This new router lets you spy on what everyone in the house is doing

This new router lets you spy on what everyone in the house is doing

By Jacob Kastrenakes on November 5, 2015 12:00 pm Email @jake_k
http://www.theverge.com/2015/11/5/9674264/luma-router-announced-multiroom-wifi-parental-controls

Setting up Wi-Fi in your home has never really changed. You buy one router, hope it reaches every corner of your home, and then react in frustration when it doesn’t. Businesses have always had a solution to this problem — putting multiple Wi-Fi access points throughout a large space — and now some startups are trying to bring that approach to the home. The latest is Luma, a new router system that’s supposed to make it easy to fill a home with strong Wi-Fi and provide a homeowner with much more control over what happens on their network.

PARENTAL CONTROLS SHOW YOU WHAT SITE EVERYONE IS VISITING

The Wi-Fi part is straightforward. You can buy just a single Luma router, but you’re expected to buy several of them at once — they’re sold in a three pack — and place them throughout your home. Once they’re set up, the routers will all form a single network, so you’ll only have to connect once, even as you move throughout the house; the routers can even take care of moving you between 5GHz and 2.4GHz networks.

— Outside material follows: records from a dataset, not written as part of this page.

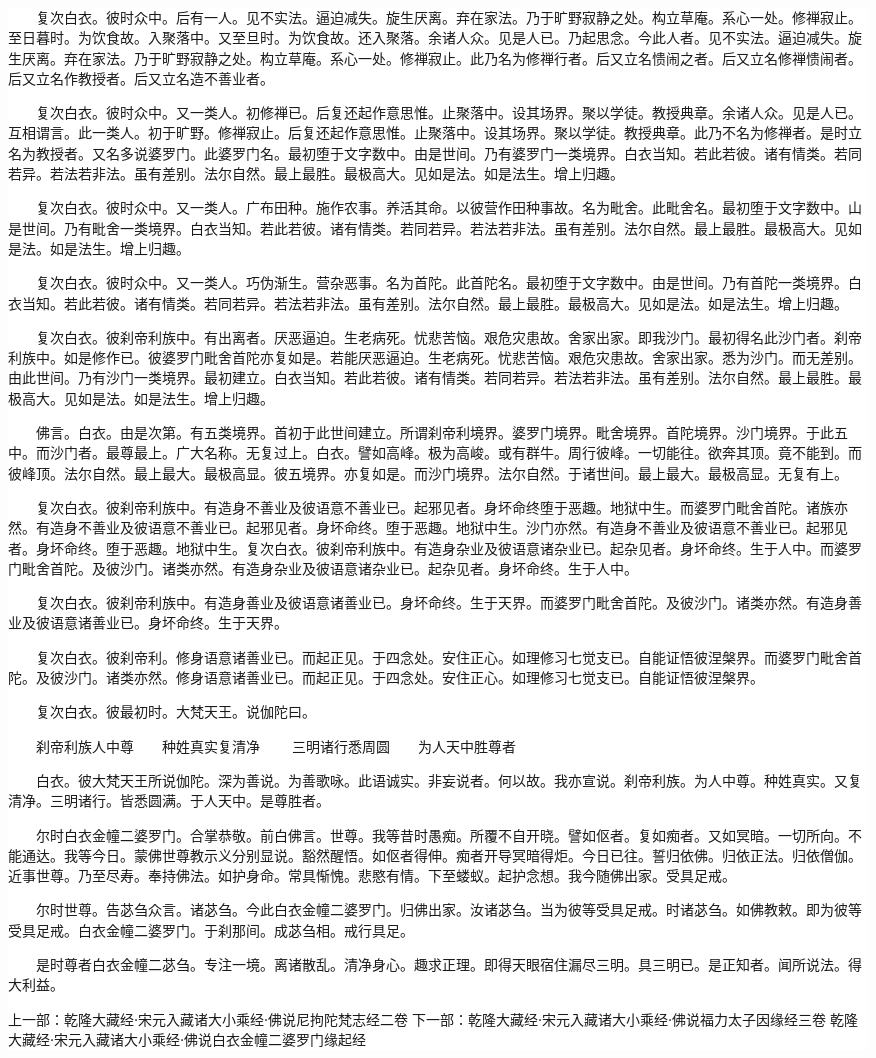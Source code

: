 　　复次白衣。彼时众中。后有一人。见不实法。逼迫减失。旋生厌离。弃在家法。乃于旷野寂静之处。构立草庵。系心一处。修禅寂止。至日暮时。为饮食故。入聚落中。又至旦时。为饮食故。还入聚落。余诸人众。见是人已。乃起思念。今此人者。见不实法。逼迫减失。旋生厌离。弃在家法。乃于旷野寂静之处。构立草庵。系心一处。修禅寂止。此乃名为修禅行者。后又立名愦闹之者。后又立名修禅愦闹者。后又立名作教授者。后又立名造不善业者。

　　复次白衣。彼时众中。又一类人。初修禅已。后复还起作意思惟。止聚落中。设其场界。聚以学徒。教授典章。余诸人众。见是人已。互相谓言。此一类人。初于旷野。修禅寂止。后复还起作意思惟。止聚落中。设其场界。聚以学徒。教授典章。此乃不名为修禅者。是时立名为教授者。又名多说婆罗门。此婆罗门名。最初堕于文字数中。由是世间。乃有婆罗门一类境界。白衣当知。若此若彼。诸有情类。若同若异。若法若非法。虽有差别。法尔自然。最上最胜。最极高大。见如是法。如是法生。增上归趣。

　　复次白衣。彼时众中。又一类人。广布田种。施作农事。养活其命。以彼营作田种事故。名为毗舍。此毗舍名。最初堕于文字数中。山是世间。乃有毗舍一类境界。白衣当知。若此若彼。诸有情类。若同若异。若法若非法。虽有差别。法尔自然。最上最胜。最极高大。见如是法。如是法生。增上归趣。

　　复次白衣。彼时众中。又一类人。巧伪渐生。营杂恶事。名为首陀。此首陀名。最初堕于文字数中。由是世间。乃有首陀一类境界。白衣当知。若此若彼。诸有情类。若同若异。若法若非法。虽有差别。法尔自然。最上最胜。最极高大。见如是法。如是法生。增上归趣。

　　复次白衣。彼刹帝利族中。有出离者。厌恶逼迫。生老病死。忧悲苦恼。艰危灾患故。舍家出家。即我沙门。最初得名此沙门者。刹帝利族中。如是修作已。彼婆罗门毗舍首陀亦复如是。若能厌恶逼迫。生老病死。忧悲苦恼。艰危灾患故。舍家出家。悉为沙门。而无差别。由此世间。乃有沙门一类境界。最初建立。白衣当知。若此若彼。诸有情类。若同若异。若法若非法。虽有差别。法尔自然。最上最胜。最极高大。见如是法。如是法生。增上归趣。

　　佛言。白衣。由是次第。有五类境界。首初于此世间建立。所谓刹帝利境界。婆罗门境界。毗舍境界。首陀境界。沙门境界。于此五中。而沙门者。最尊最上。广大名称。无复过上。白衣。譬如高峰。极为高峻。或有群牛。周行彼峰。一切能往。欲奔其顶。竟不能到。而彼峰顶。法尔自然。最上最大。最极高显。彼五境界。亦复如是。而沙门境界。法尔自然。于诸世间。最上最大。最极高显。无复有上。

　　复次白衣。彼刹帝利族中。有造身不善业及彼语意不善业已。起邪见者。身坏命终堕于恶趣。地狱中生。而婆罗门毗舍首陀。诸族亦然。有造身不善业及彼语意不善业已。起邪见者。身坏命终。堕于恶趣。地狱中生。沙门亦然。有造身不善业及彼语意不善业已。起邪见者。身坏命终。堕于恶趣。地狱中生。复次白衣。彼刹帝利族中。有造身杂业及彼语意诸杂业已。起杂见者。身坏命终。生于人中。而婆罗门毗舍首陀。及彼沙门。诸类亦然。有造身杂业及彼语意诸杂业已。起杂见者。身坏命终。生于人中。

　　复次白衣。彼刹帝利族中。有造身善业及彼语意诸善业已。身坏命终。生于天界。而婆罗门毗舍首陀。及彼沙门。诸类亦然。有造身善业及彼语意诸善业已。身坏命终。生于天界。

　　复次白衣。彼刹帝利。修身语意诸善业已。而起正见。于四念处。安住正心。如理修习七觉支已。自能证悟彼涅槃界。而婆罗门毗舍首陀。及彼沙门。诸类亦然。修身语意诸善业已。而起正见。于四念处。安住正心。如理修习七觉支已。自能证悟彼涅槃界。

　　复次白衣。彼最初时。大梵天王。说伽陀曰。

　　刹帝利族人中尊　　种姓真实复清净
　　三明诸行悉周圆　　为人天中胜尊者

　　白衣。彼大梵天王所说伽陀。深为善说。为善歌咏。此语诚实。非妄说者。何以故。我亦宣说。刹帝利族。为人中尊。种姓真实。又复清净。三明诸行。皆悉圆满。于人天中。是尊胜者。

　　尔时白衣金幢二婆罗门。合掌恭敬。前白佛言。世尊。我等昔时愚痴。所覆不自开晓。譬如伛者。复如痴者。又如冥暗。一切所向。不能通达。我等今日。蒙佛世尊教示义分别显说。豁然醒悟。如伛者得伸。痴者开导冥暗得炬。今日已往。誓归依佛。归依正法。归依僧伽。近事世尊。乃至尽寿。奉持佛法。如护身命。常具惭愧。悲愍有情。下至蝼蚁。起护念想。我今随佛出家。受具足戒。

　　尔时世尊。告苾刍众言。诸苾刍。今此白衣金幢二婆罗门。归佛出家。汝诸苾刍。当为彼等受具足戒。时诸苾刍。如佛教敕。即为彼等受具足戒。白衣金幢二婆罗门。于刹那间。成苾刍相。戒行具足。

　　是时尊者白衣金幢二苾刍。专注一境。离诸散乱。清净身心。趣求正理。即得天眼宿住漏尽三明。具三明已。是正知者。闻所说法。得大利益。

上一部：乾隆大藏经·宋元入藏诸大小乘经·佛说尼拘陀梵志经二卷
下一部：乾隆大藏经·宋元入藏诸大小乘经·佛说福力太子因缘经三卷
乾隆大藏经·宋元入藏诸大小乘经·佛说白衣金幢二婆罗门缘起经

But that’s where the basics of Luma stop and the more interesting — and invasive — aspects begin. Unlike typical routers that have bewildering settings pages, Luma can be managed entirely through a simple companion app. And that companion app is able to do quite a few other things, including show what devices are connected to the network and what those devices are doing. That means showing everything from what servers your smart thermostat is connecting with to the exact websites that people in your house are viewing (it cannot, however, show the specific content; so you may see that someone is viewing Facebook, but you won’t see their private messages).

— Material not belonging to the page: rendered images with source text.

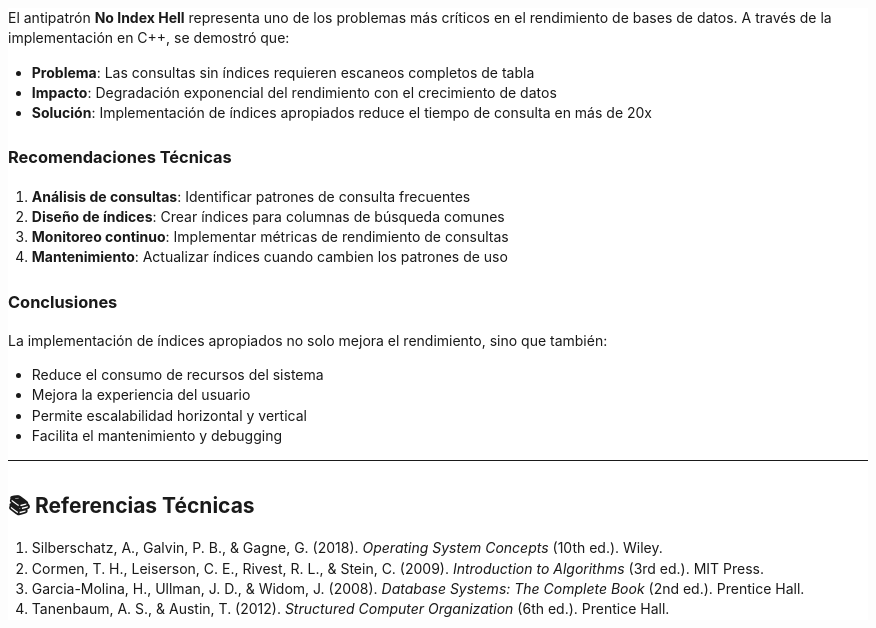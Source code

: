 El antipatrón **No Index Hell** representa uno de los problemas más críticos en el rendimiento de bases de datos. A través de la implementación en C++, se demostró que:

- **Problema**: Las consultas sin índices requieren escaneos completos de tabla
- **Impacto**: Degradación exponencial del rendimiento con el crecimiento de datos
- **Solución**: Implementación de índices apropiados reduce el tiempo de consulta en más de 20x

### Recomendaciones Técnicas

1. **Análisis de consultas**: Identificar patrones de consulta frecuentes
2. **Diseño de índices**: Crear índices para columnas de búsqueda comunes
3. **Monitoreo continuo**: Implementar métricas de rendimiento de consultas
4. **Mantenimiento**: Actualizar índices cuando cambien los patrones de uso

### Conclusiones

La implementación de índices apropiados no solo mejora el rendimiento, sino que también:
- Reduce el consumo de recursos del sistema
- Mejora la experiencia del usuario
- Permite escalabilidad horizontal y vertical
- Facilita el mantenimiento y debugging

---

## 📚 Referencias Técnicas

1. Silberschatz, A., Galvin, P. B., & Gagne, G. (2018). *Operating System Concepts* (10th ed.). Wiley.
2. Cormen, T. H., Leiserson, C. E., Rivest, R. L., & Stein, C. (2009). *Introduction to Algorithms* (3rd ed.). MIT Press.
3. Garcia-Molina, H., Ullman, J. D., & Widom, J. (2008). *Database Systems: The Complete Book* (2nd ed.). Prentice Hall.
4. Tanenbaum, A. S., & Austin, T. (2012). *Structured Computer Organization* (6th ed.). Prentice Hall.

Luma’s activity tracking is meant for monitoring children: a content filter is included that allows you to lock certain users into viewing sites that are rated G, PG, PG-13, and so on; requests to bypass the filter can be sent on a site-by-site basis after they’ve been blocked, and a chat window can be activated to let parents discuss it. Luma also suggests using its tracking abilities to see if kids are doing their homework or browsing the web. The app can also be used to set internet time limits. It really seems to have robust parental controls.

Where it gets more problematic is that you can only sort of turn this off. Luma’s activity tracking isn’t a niche feature — it’s front and center on the app, with everyone’s activity and snapshots of the sites they visit presented like an Instagram feed. Their history is recorded for a year, too. The network’s administrator can tell Luma to hide certain users’ activity, so it won’t be displayed, but there’s no way to lock that setting in. The administrator can just go back and unhide their activity later. Watching every site your child visits is overbearing at a minimum, but the app could also allow one adult to spy on another, since only one person can be Luma’s administrator. That’s a huge issue.

Luma is also touting the additional security features built into its router and app. It analyzes traffic looking both for intruders on the network and for whether any local computers might be infected with malware, which might cause them to speak with strange servers. Luma will also regularly scan devices on the network to see if any are set up with default passwords, which it’ll prompt the administrator to change. Another security feature is that you don’t have to give the router’s password out to anyone: when someone tries to connect to a Luma, they’ll get an interstitial pop-up — kind of like when you try to connect to Starbucks’ Wi-Fi — which will stay put while the administrator chooses to grant them access or not, and for how long.

LUMA TRIES GIVES YOU NETWORK POWERS THAT BUSINESSES USUALLY HAVE

Its all impressive tech, but it’s clear that Luma’s business-style approach to home network management can go a bit too far. (Luma comes from a team that’s created and sold several other startups involving business network security.) Whether you should actually have so much power over a network is worth considering before getting a Luma. There are other options like this, too. The most similar is Eero, another multi-room Wi-Fi system that’s supposed to make it easy to get a good connection anywhere throughout a house. Eero also has an app that handles guest access and security, but it doesn’t show you everything that people are viewing. It was supposed launch over the summer, but has been delayed until next year.

Luma is also launching next year, with shipments expected at an unspecified point in the spring. At that time, Luma is also supposed to go on sale in some stores, including Best Buy and Home Depot. Preorders start today, with Luma selling all of its units for half price. A single router will be $99, and a three pack will be $249. Eventually, those prices will rise to $199 and $499, matching Eero.